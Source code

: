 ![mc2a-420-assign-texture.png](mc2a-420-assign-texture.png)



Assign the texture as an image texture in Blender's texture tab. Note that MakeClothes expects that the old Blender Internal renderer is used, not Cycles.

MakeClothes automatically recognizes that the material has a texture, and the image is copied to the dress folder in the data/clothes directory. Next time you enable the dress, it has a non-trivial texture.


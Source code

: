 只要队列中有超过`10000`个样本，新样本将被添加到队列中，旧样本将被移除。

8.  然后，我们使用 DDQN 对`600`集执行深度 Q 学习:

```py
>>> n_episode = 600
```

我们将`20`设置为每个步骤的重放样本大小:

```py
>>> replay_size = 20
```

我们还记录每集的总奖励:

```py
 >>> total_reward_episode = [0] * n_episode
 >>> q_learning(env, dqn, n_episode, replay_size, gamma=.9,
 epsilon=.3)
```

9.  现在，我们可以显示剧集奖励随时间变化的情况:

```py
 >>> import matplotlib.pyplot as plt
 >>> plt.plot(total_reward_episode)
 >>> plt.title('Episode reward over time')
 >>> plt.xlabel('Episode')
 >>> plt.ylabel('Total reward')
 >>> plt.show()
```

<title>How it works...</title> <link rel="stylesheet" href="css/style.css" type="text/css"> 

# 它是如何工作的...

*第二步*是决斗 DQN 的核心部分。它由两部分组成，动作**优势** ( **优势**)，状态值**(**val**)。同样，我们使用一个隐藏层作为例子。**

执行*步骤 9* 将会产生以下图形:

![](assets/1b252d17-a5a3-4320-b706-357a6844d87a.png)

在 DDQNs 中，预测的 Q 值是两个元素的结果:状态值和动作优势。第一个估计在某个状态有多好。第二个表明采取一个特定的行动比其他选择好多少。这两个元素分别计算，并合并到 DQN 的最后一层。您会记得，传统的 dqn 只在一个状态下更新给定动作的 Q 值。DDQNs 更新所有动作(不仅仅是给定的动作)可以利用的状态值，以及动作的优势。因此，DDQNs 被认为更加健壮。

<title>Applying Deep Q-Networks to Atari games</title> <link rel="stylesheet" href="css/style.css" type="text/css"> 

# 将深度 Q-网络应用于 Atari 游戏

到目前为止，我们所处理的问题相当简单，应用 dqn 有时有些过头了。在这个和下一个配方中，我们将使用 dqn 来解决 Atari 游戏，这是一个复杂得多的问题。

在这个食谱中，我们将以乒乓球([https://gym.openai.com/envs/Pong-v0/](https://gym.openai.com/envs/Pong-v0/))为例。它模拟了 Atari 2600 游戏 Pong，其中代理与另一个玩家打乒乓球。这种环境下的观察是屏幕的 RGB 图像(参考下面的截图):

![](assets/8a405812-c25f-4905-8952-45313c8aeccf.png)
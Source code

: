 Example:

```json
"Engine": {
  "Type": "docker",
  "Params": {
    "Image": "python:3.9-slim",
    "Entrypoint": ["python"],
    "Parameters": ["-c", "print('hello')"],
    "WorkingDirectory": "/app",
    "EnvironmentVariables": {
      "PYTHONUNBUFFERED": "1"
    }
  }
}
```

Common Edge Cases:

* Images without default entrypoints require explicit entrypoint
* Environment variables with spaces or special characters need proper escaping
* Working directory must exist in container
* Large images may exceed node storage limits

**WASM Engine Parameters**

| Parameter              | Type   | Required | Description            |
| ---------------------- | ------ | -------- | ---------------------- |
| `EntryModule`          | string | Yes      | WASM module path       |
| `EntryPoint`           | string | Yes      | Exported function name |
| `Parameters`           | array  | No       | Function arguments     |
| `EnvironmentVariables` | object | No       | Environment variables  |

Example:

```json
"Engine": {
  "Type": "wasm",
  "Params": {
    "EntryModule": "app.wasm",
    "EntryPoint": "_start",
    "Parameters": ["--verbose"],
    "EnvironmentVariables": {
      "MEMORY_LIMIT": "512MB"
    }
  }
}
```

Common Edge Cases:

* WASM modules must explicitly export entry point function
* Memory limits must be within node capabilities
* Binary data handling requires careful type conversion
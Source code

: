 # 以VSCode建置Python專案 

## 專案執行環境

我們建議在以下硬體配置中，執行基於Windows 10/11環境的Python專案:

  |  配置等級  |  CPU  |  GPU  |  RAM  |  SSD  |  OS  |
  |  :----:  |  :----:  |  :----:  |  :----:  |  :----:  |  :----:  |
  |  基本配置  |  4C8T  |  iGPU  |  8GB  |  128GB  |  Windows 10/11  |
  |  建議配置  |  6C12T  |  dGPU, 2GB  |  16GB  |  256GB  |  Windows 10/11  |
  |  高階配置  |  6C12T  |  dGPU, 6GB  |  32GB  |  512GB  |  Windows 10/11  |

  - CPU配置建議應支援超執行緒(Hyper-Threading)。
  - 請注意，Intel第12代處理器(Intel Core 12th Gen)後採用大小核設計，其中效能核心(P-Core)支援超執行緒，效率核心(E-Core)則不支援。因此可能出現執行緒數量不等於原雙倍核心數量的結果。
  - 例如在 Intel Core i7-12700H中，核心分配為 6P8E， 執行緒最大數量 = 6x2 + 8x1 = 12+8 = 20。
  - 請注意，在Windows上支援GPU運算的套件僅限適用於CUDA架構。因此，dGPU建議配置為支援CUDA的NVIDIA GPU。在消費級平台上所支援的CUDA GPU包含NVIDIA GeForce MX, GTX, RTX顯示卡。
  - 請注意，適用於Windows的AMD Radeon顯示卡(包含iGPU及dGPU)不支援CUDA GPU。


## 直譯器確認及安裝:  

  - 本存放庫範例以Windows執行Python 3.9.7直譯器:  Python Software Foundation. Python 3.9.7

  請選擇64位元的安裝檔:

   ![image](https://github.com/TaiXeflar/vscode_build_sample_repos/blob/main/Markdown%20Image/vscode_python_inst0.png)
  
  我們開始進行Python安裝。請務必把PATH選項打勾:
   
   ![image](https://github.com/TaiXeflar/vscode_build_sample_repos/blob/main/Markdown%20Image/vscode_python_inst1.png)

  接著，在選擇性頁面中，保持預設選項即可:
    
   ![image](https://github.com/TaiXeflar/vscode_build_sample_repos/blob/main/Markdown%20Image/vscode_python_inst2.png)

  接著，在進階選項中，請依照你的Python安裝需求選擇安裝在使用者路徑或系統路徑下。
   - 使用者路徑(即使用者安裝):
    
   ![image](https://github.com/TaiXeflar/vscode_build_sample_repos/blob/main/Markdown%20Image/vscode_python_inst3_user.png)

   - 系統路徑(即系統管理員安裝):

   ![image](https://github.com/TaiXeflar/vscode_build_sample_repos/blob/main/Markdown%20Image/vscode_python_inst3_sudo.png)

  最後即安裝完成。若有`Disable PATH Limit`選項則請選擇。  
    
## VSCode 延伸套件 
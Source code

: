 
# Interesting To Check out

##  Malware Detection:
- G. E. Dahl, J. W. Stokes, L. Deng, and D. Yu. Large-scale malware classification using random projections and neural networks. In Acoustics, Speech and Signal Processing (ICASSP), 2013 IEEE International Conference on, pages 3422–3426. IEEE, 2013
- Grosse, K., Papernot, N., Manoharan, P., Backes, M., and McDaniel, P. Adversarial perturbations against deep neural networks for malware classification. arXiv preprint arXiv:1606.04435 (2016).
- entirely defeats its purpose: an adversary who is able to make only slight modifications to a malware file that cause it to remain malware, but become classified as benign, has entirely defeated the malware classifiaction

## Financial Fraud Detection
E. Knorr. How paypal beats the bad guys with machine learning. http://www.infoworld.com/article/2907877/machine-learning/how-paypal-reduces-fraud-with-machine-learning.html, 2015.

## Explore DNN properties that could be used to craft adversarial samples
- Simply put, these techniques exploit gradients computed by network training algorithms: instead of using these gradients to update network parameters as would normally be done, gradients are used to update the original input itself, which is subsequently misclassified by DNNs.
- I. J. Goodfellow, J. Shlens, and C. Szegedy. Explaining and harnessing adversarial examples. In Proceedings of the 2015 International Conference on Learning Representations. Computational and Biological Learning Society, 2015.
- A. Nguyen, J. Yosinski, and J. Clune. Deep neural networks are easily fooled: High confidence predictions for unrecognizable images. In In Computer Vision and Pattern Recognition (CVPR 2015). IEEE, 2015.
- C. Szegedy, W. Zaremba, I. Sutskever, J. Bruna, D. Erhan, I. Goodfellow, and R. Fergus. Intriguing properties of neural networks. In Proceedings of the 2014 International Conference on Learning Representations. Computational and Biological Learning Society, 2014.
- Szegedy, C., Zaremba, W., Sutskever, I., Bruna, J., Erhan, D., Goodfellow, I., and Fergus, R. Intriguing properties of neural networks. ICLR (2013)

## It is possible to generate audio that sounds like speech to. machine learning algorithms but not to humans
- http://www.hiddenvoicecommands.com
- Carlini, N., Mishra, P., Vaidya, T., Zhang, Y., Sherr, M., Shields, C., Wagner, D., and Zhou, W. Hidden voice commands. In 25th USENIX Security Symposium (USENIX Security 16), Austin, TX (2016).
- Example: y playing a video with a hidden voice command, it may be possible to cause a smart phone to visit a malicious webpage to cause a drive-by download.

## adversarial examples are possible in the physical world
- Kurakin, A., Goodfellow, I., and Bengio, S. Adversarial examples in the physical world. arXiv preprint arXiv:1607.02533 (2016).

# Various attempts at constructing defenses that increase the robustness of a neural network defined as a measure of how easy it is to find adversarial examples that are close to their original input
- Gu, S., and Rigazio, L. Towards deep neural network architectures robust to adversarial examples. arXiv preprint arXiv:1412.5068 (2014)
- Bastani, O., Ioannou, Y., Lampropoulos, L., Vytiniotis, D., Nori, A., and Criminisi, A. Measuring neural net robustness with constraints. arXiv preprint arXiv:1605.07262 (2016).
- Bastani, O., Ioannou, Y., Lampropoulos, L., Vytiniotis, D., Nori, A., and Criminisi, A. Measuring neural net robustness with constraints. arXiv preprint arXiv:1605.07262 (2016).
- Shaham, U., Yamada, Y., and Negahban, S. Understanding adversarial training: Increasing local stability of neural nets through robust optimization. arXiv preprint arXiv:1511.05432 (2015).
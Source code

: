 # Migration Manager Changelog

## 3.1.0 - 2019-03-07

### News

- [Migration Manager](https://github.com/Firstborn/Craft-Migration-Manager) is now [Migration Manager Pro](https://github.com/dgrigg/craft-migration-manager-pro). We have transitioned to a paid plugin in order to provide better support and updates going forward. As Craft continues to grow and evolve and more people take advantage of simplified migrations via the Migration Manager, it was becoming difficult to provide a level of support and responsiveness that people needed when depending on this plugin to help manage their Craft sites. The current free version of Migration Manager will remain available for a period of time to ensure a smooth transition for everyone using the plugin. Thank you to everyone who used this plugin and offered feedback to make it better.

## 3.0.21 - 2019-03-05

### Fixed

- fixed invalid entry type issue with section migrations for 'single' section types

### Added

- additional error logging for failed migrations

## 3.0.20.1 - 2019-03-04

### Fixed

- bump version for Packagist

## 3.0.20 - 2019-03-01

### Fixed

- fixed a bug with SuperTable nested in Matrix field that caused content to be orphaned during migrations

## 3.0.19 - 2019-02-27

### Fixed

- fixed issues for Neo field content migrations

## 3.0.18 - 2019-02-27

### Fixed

◆ **PROBLEM DETAILS**
Show every line of the records above that contains the word "data".

◆ **RESULT**
MakeClothes automatically recognizes that the material has a texture, and the image is copied to the dress folder in the data/clothes directory. Next time you enable the dress, it has a non-trivial texture.
* Binary data handling requires careful type conversion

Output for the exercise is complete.